Nikolai Leskov Gets His Due in This New Collection, 'The Enchanted Wanderer'
Translating Leskov's delightfully 'slippery ventriloquism' is the latest project of indefatigable translators Richard Pevear and Larissa Volokhonsky, whose renderings of Tolstoy and Dostoevsky have effectively become the new standards over the past two decades.
The Enchanted Wanderer: And Other StoriesPublisher: Alfred A. Knopf
Length: 608 pages
Author: Nikolai Leskov
Publication date: 2013-03
In Jhumpa Lahiri's 2003 novel The Namesake, a young student is told by his grandfather to "read all the Russians, and then reread them." Literary recommendations don't come much more rock-solid than that — and the fact that both the characters in question are Bengalis living in India in the middle of the 20th century argues for this one's universal applicability.

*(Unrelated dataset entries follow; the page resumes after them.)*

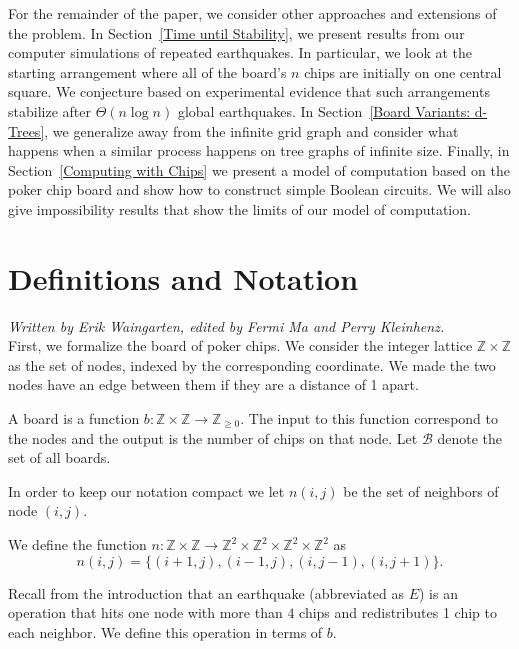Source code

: \documentclass[runningheads,a4paper]{llncs}
\begin{document}
For the remainder of the paper, we consider other approaches and extensions of the problem. 
In  Section~\ref{Time until Stability}, we present results from our computer simulations of repeated earthquakes. In particular, we look at the starting arrangement where all of the board's $n$ chips are initially on one central square.
We conjecture based on experimental evidence that such arrangements stabilize after $\Theta(n \log n)$ global earthquakes. 
In Section~\ref{Board Variants: d-Trees}, we generalize away from the infinite grid graph and consider what happens when a similar process happens on tree graphs of infinite size. 
Finally, in Section~\ref{Computing with Chips} we present a model of computation based on the poker chip board and show how to construct simple Boolean circuits. We will also give impossibility results that show the limits of our model of computation.
\section{Definitions and Notation}
\label{Definitions and Notation}

\emph{Written by Erik Waingarten, edited by Fermi Ma and Perry Kleinhenz.}\\

First, we formalize the board of poker chips. We consider the integer lattice $\mathbb{Z} \times \mathbb{Z}$ as the set of nodes, indexed by the corresponding coordinate. We made the two nodes have an edge between them if they are a distance of 1 apart.

\begin{definition} A board is a function $b: \mathbb{Z} \times \mathbb{Z} \to \mathbb{Z}_{\geq 0}$.
The input to this function correspond to the nodes and the output is the number of chips on that node. Let $\mathcal{B}$ denote the set of all boards.
\end{definition}

In order to keep our notation compact we let $n(i,j)$ be the set of neighbors of node $(i,j)$.
\begin{definition}
We define the function $n: \mathbb{Z} \times \mathbb{Z} \rightarrow \mathbb{Z}^2 \times \mathbb{Z}^2 \times \mathbb{Z}^2 \times \mathbb{Z}^2 $ as 
\begin{equation}
n(i,j) = \{ (i+1, j), (i-1, j), (i, j-1), (i, j+1) \}.
\end{equation}
\end{definition}

Recall from the introduction that an earthquake (abbreviated as $E$) is an operation that hits one node with more than $4$ chips and redistributes 1 chip to each neighbor. We define this operation in terms of $b$.
\end{document}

As it happens, American and British readers get a new chance to confirm Lahiri's proposition with the release of The Enchanted Wanderer, a collection of stories and novellas by Nikolai Leskov (1831-1895) that is the latest project of indefatigable translators Richard Pevear and Larissa Volokhonsky, whose renderings of Tolstoy and Dostoevsky, among others, have effectively become the new standards over the past two decades.
The Enchanted Wanderer aims to fill an important gap. Among English-language readers, Leskov has never enjoyed anything like the name recognition of his mighty contemporaries (the "bearded titans", to use an immortal phrase from Don DeLillo). Some might know him as the author of "Lady Macbeth of Mtsensk", a short story that became the basis of Shostakovich's opera of the same name, and more ardent Russophiles might have been inspired to look up Walter Benjamin's essay (in Illuminations) "The Storyteller: Reflections on the Works of Nikolai Leskov". But pre-Amazon and pre-Alibris, good luck finding the works of the man himself in any bookstore, unless you were lucky enough to come across a used copy of the David Magarshack translations that periodically resurfaced every couple of decades.
It may be that a kind of authorial elusiveness has kept Leskov from being assimilated into our literary tradition until now. Because, as quickly becomes evident in The Enchanted Wanderer, his specialty is a slippery kind of ventriloquism. In story after story, an anonymous first-person narrator (someone not to be confused with any identifiable "Nikolai Leskov") cedes the narrative to a storyteller, someone he encounters at a party or on a train who starts spinning a yarn in a lively colloquial style. The tales often ramble and digress, an un-literary device that only adds to their air of verisimilitude, and we receive regular sly hints that the person telling the story can’t entirely be trusted.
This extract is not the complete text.